By KEN BROWN
A very boring stock-market event later this summer will provide a surprising answer to a perennial question: Why are most fund managers failures?
The event is the creation of a new sector in the stock market. The winners here are real-estate investment trusts, which will become their own category, joining technology, health care, utilities and the like. REITs, which own commercial real estate and generate healthy dividends from the rents, will be split off from financial stocks, where they have held an awkward place alongside banks and insurers since these sectors were created in 1999.
The shift itself is a real yawner. “I'm a little surprised at the interest,” said David Blitzer, managing director and chairman of the index committee at S&P Dow Jones Indices.

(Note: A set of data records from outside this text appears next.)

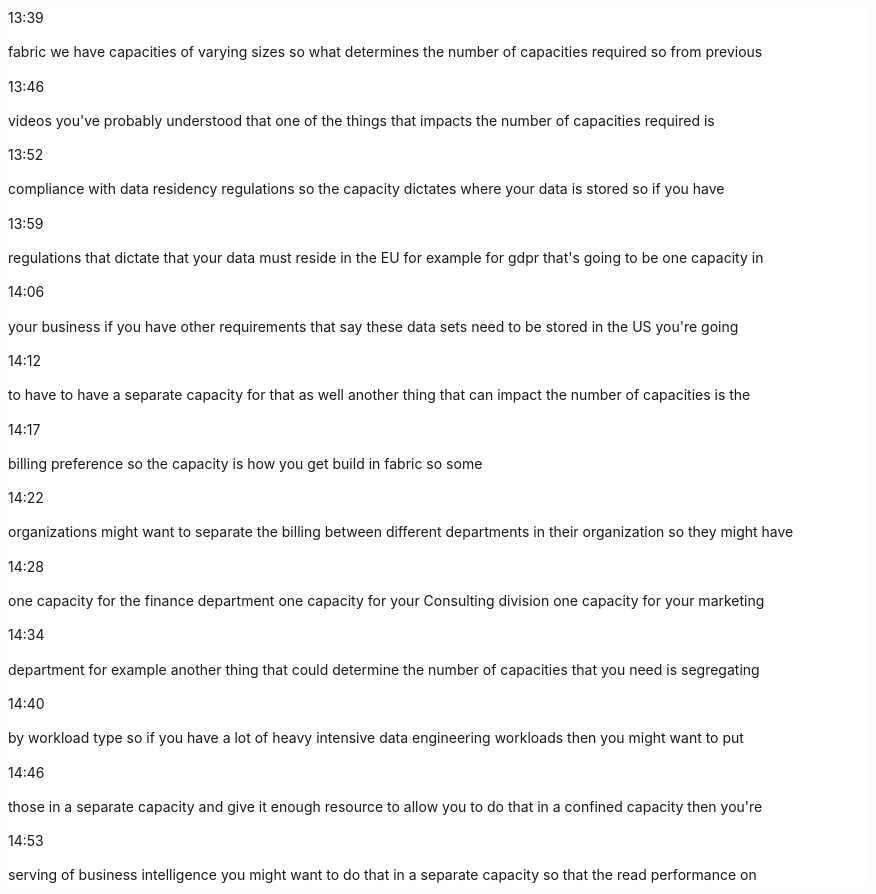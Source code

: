 13:39

fabric we have capacities of varying sizes so what determines the number of capacities required so from previous

13:46

videos you've probably understood that one of the things that impacts the number of capacities required is

13:52

compliance with data residency regulations so the capacity dictates where your data is stored so if you have

13:59

regulations that dictate that your data must reside in the EU for example for gdpr that's going to be one capacity in

14:06

your business if you have other requirements that say these data sets need to be stored in the US you're going

14:12

to have to have a separate capacity for that as well another thing that can impact the number of capacities is the

14:17

billing preference so the capacity is how you get build in fabric so some

14:22

organizations might want to separate the billing between different departments in their organization so they might have

14:28

one capacity for the finance department one capacity for your Consulting division one capacity for your marketing

14:34

department for example another thing that could determine the number of capacities that you need is segregating

14:40

by workload type so if you have a lot of heavy intensive data engineering workloads then you might want to put

14:46

those in a separate capacity and give it enough resource to allow you to do that in a confined capacity then you're

14:53

serving of business intelligence you might want to do that in a separate capacity so that the read performance on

What's interesting is that the split exposes one reason why active fund managers have consistently failed to beat the indexes. REITs are by far the best-performing asset class in the market over the past 15 years. And most actively managed funds have largely ignored these stocks.
Since 2000, REITs have returned an average of 12% a year, according to J.P. Morgan Asset Management. That crushed the No. 2 finisher, high-yield bonds, which returned 7.9%. Large-cap U.S. stocks returned 4.1%.
Despite the performance, nearly 40% of large-cap core mutual funds, which largely invest in S&P 500 stocks, don't own any REITs, according to Goldman Sachs. Overall, funds with no REIT exposure have a total of $528 billion in assets, Goldman says.
Funds that do own REITs hold about 2% of their assets in the stocks, less than two-thirds of the sector's weight in the market, Goldman says. Turning REITs into its own sector will make it clear which managers are avoiding real estate. Of course index funds have always had a full weighting in REITs.